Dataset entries

▽

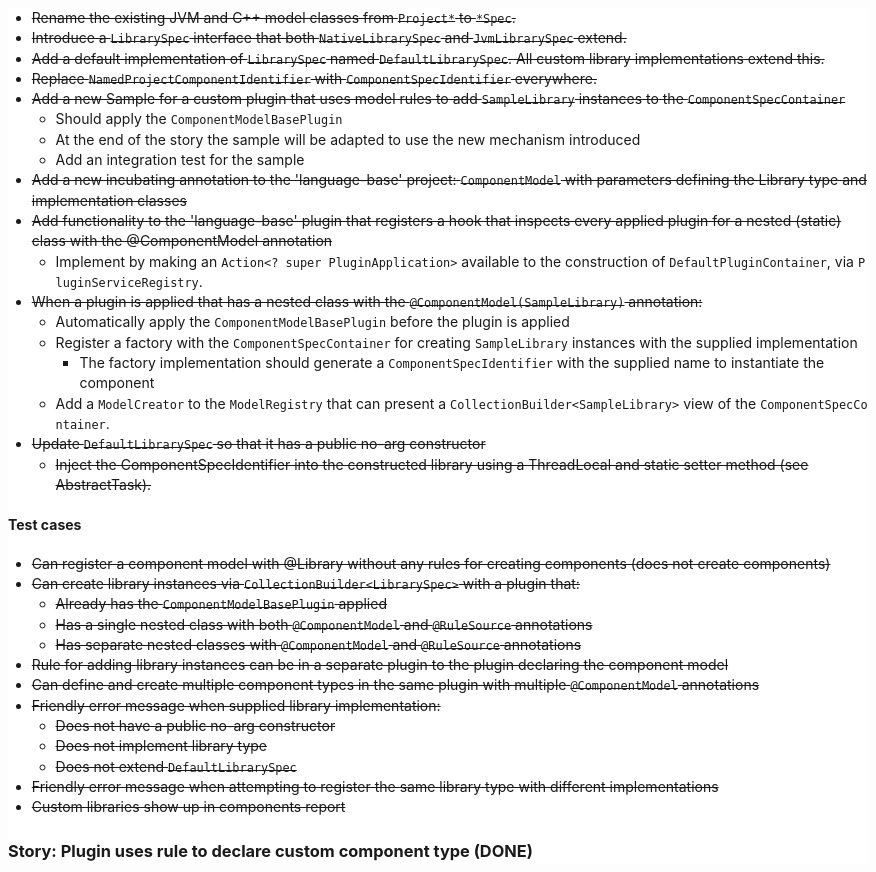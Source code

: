 - ~~Rename the existing JVM and C++ model classes from `Project*` to `*Spec`.~~
- ~~Introduce a `LibrarySpec` interface that both `NativeLibrarySpec` and `JvmLibrarySpec` extend.~~
- ~~Add a default implementation of `LibrarySpec` named `DefaultLibrarySpec`. All custom library implementations extend this.~~
- ~~Replace `NamedProjectComponentIdentifier` with `ComponentSpecIdentifier` everywhere.~~
- ~~Add a new Sample for a custom plugin that uses model rules to add `SampleLibrary` instances to the `ComponentSpecContainer`~~
    - Should apply the `ComponentModelBasePlugin`
    - At the end of the story the sample will be adapted to use the new mechanism introduced
    - Add an integration test for the sample
- ~~Add a new incubating annotation to the 'language-base' project: `ComponentModel` with parameters defining the Library type and implementation classes~~
- ~~Add functionality to the 'language-base' plugin that registers a hook that inspects every applied plugin for a nested (static) class with the @ComponentModel annotation~~
    - Implement by making an `Action<? super PluginApplication>` available to the construction of `DefaultPluginContainer`, via `PluginServiceRegistry`.
- ~~When a plugin is applied that has a nested class with the `@ComponentModel(SampleLibrary)` annotation:~~
    - Automatically apply the `ComponentModelBasePlugin` before the plugin is applied
    - Register a factory with the `ComponentSpecContainer` for creating `SampleLibrary` instances with the supplied implementation
        - The factory implementation should generate a `ComponentSpecIdentifier` with the supplied name to instantiate the component
    - Add a `ModelCreator` to the `ModelRegistry` that can present a `CollectionBuilder<SampleLibrary>` view of the `ComponentSpecContainer`.
- ~~Update `DefaultLibrarySpec` so that it has a public no-arg constructor~~
    - ~~Inject the ComponentSpecIdentifier into the constructed library using a ThreadLocal and static setter method (see AbstractTask).~~

#### Test cases

- ~~Can register a component model with @Library without any rules for creating components (does not create components)~~
- ~~Can create library instances via `CollectionBuilder<LibrarySpec>` with a plugin that:~~
    - ~~Already has the `ComponentModelBasePlugin` applied~~
    - ~~Has a single nested class with both `@ComponentModel` and `@RuleSource` annotations~~
    - ~~Has separate nested classes with `@ComponentModel` and `@RuleSource` annotations~~
- ~~Rule for adding library instances can be in a separate plugin to the plugin declaring the component model~~
- ~~Can define and create multiple component types in the same plugin with multiple `@ComponentModel` annotations~~
- ~~Friendly error message when supplied library implementation:~~
    - ~~Does not have a public no-arg constructor~~
    - ~~Does not implement library type~~
    - ~~Does not extend `DefaultLibrarySpec`~~
- ~~Friendly error message when attempting to register the same library type with different implementations~~
- ~~Custom libraries show up in components report~~

### Story: Plugin uses rule to declare custom component type (DONE)
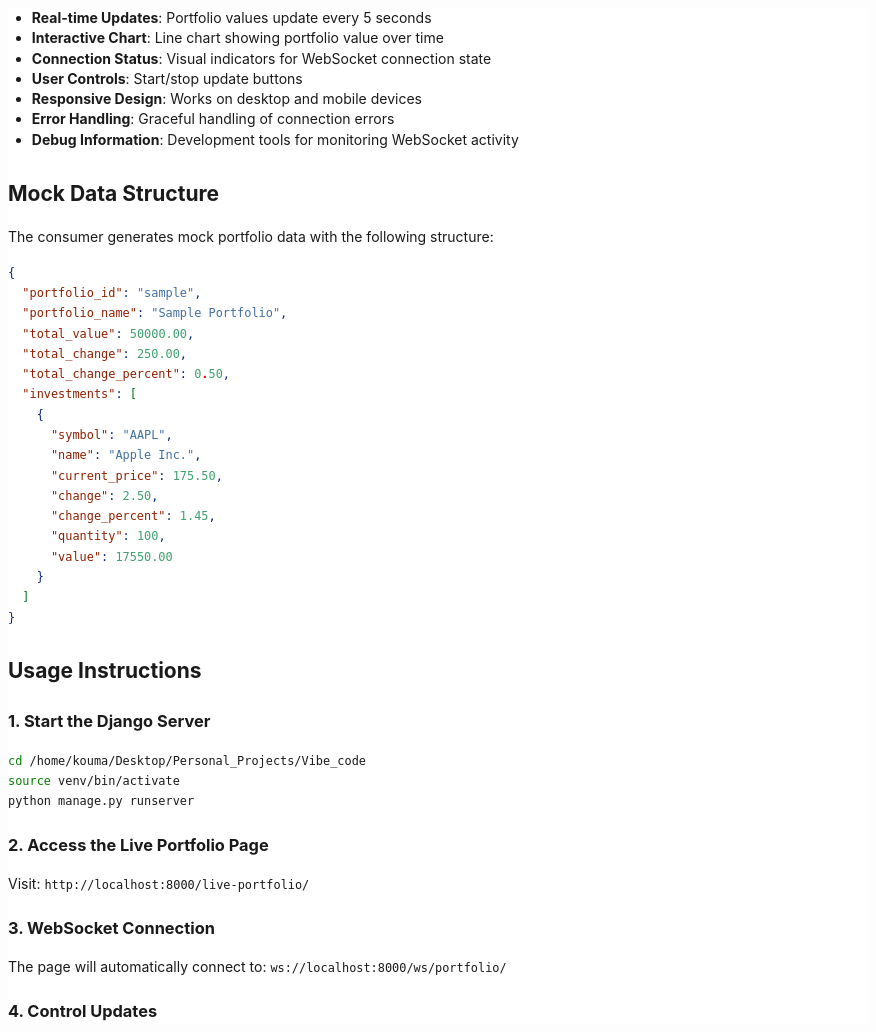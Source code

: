 - **Real-time Updates**: Portfolio values update every 5 seconds
- **Interactive Chart**: Line chart showing portfolio value over time
- **Connection Status**: Visual indicators for WebSocket connection state
- **User Controls**: Start/stop update buttons
- **Responsive Design**: Works on desktop and mobile devices
- **Error Handling**: Graceful handling of connection errors
- **Debug Information**: Development tools for monitoring WebSocket activity

## Mock Data Structure

The consumer generates mock portfolio data with the following structure:

```json
{
  "portfolio_id": "sample",
  "portfolio_name": "Sample Portfolio",
  "total_value": 50000.00,
  "total_change": 250.00,
  "total_change_percent": 0.50,
  "investments": [
    {
      "symbol": "AAPL",
      "name": "Apple Inc.",
      "current_price": 175.50,
      "change": 2.50,
      "change_percent": 1.45,
      "quantity": 100,
      "value": 17550.00
    }
  ]
}
```

## Usage Instructions

### 1. Start the Django Server

```bash
cd /home/kouma/Desktop/Personal_Projects/Vibe_code
source venv/bin/activate
python manage.py runserver
```

### 2. Access the Live Portfolio Page

Visit: `http://localhost:8000/live-portfolio/`

### 3. WebSocket Connection

The page will automatically connect to: `ws://localhost:8000/ws/portfolio/`

### 4. Control Updates
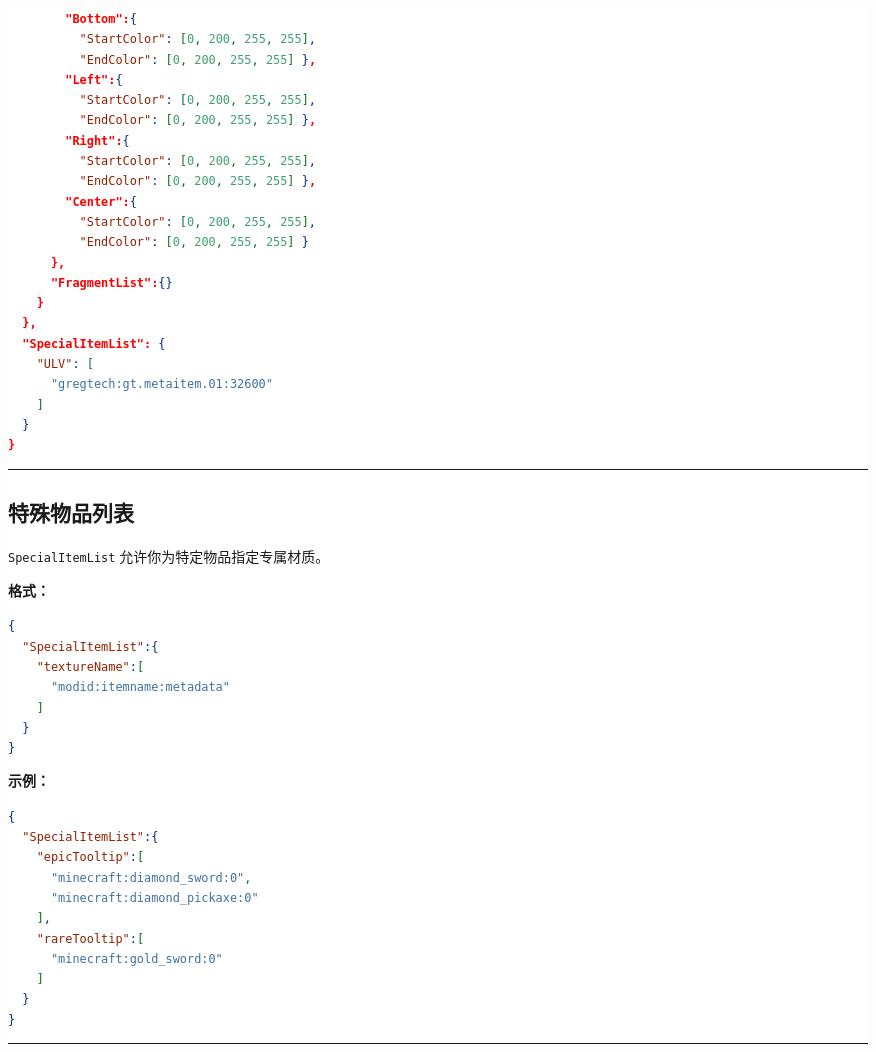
 ```json
        "Bottom":{
          "StartColor": [0, 200, 255, 255],
          "EndColor": [0, 200, 255, 255] },
        "Left":{
          "StartColor": [0, 200, 255, 255],
          "EndColor": [0, 200, 255, 255] },
        "Right":{
          "StartColor": [0, 200, 255, 255],
          "EndColor": [0, 200, 255, 255] },
        "Center":{
          "StartColor": [0, 200, 255, 255],
          "EndColor": [0, 200, 255, 255] }
      },
      "FragmentList":{}
    }
  },
  "SpecialItemList": {
    "ULV": [
      "gregtech:gt.metaitem.01:32600"
    ]
  }
}
```

---

## 特殊物品列表

`SpecialItemList` 允许你为特定物品指定专属材质。

**格式：**

```json
{
  "SpecialItemList":{
    "textureName":[
      "modid:itemname:metadata"
    ]
  }
}
```

**示例：**

```json
{
  "SpecialItemList":{
    "epicTooltip":[
      "minecraft:diamond_sword:0",
      "minecraft:diamond_pickaxe:0"
    ],
    "rareTooltip":[
      "minecraft:gold_sword:0"
    ]
  }
}
```

---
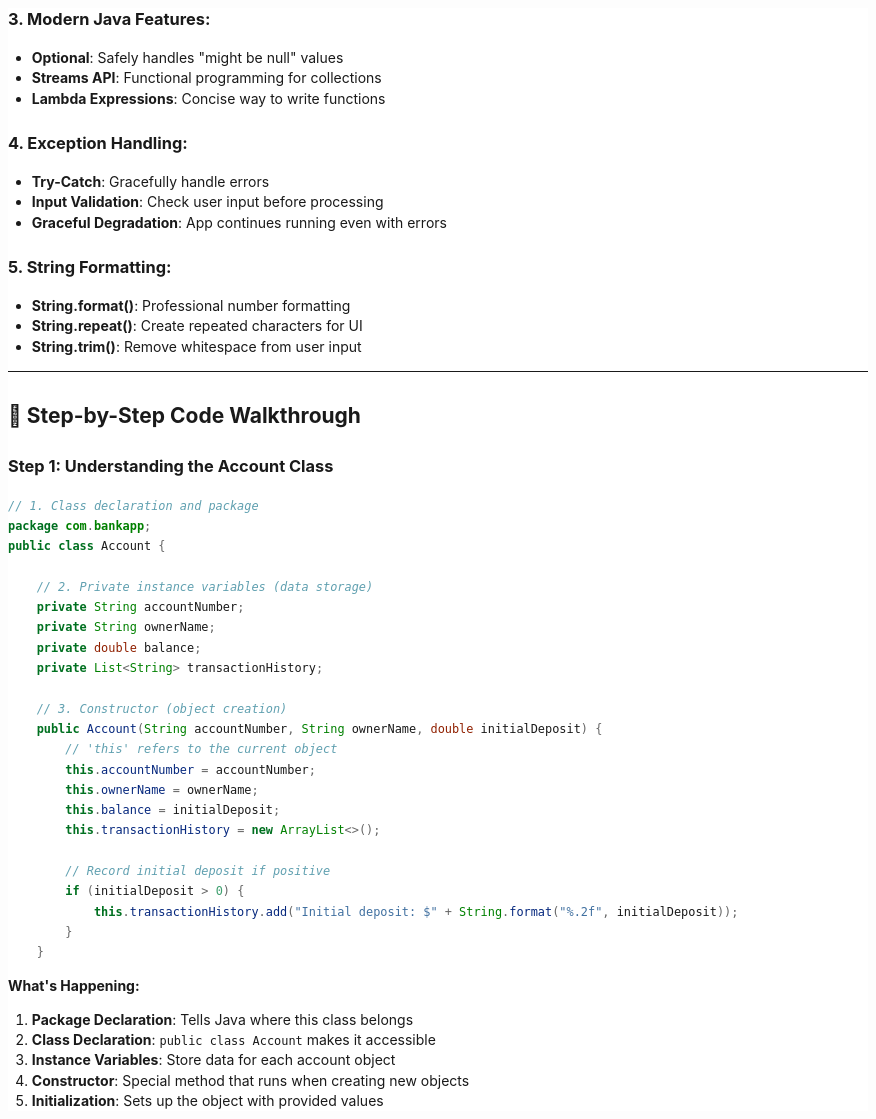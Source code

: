 ### 3. **Modern Java Features:**
- **Optional**: Safely handles "might be null" values
- **Streams API**: Functional programming for collections
- **Lambda Expressions**: Concise way to write functions

### 4. **Exception Handling:**
- **Try-Catch**: Gracefully handle errors
- **Input Validation**: Check user input before processing
- **Graceful Degradation**: App continues running even with errors

### 5. **String Formatting:**
- **String.format()**: Professional number formatting
- **String.repeat()**: Create repeated characters for UI
- **String.trim()**: Remove whitespace from user input

---

## 📖 Step-by-Step Code Walkthrough

### Step 1: Understanding the Account Class

```java
// 1. Class declaration and package
package com.bankapp;
public class Account {
    
    // 2. Private instance variables (data storage)
    private String accountNumber;
    private String ownerName;
    private double balance;
    private List<String> transactionHistory;
    
    // 3. Constructor (object creation)
    public Account(String accountNumber, String ownerName, double initialDeposit) {
        // 'this' refers to the current object
        this.accountNumber = accountNumber;
        this.ownerName = ownerName;
        this.balance = initialDeposit;
        this.transactionHistory = new ArrayList<>();
        
        // Record initial deposit if positive
        if (initialDeposit > 0) {
            this.transactionHistory.add("Initial deposit: $" + String.format("%.2f", initialDeposit));
        }
    }
```

**What's Happening:**
1. **Package Declaration**: Tells Java where this class belongs
2. **Class Declaration**: `public class Account` makes it accessible
3. **Instance Variables**: Store data for each account object
4. **Constructor**: Special method that runs when creating new objects
5. **Initialization**: Sets up the object with provided values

△

Assignment
Every line above that holds the string "from" should be copied out.

Task solution
: - ~~Rename the existing JVM and C++ model classes from `Project*` to `*Spec`.~~
- **String.trim()**: Remove whitespace from user input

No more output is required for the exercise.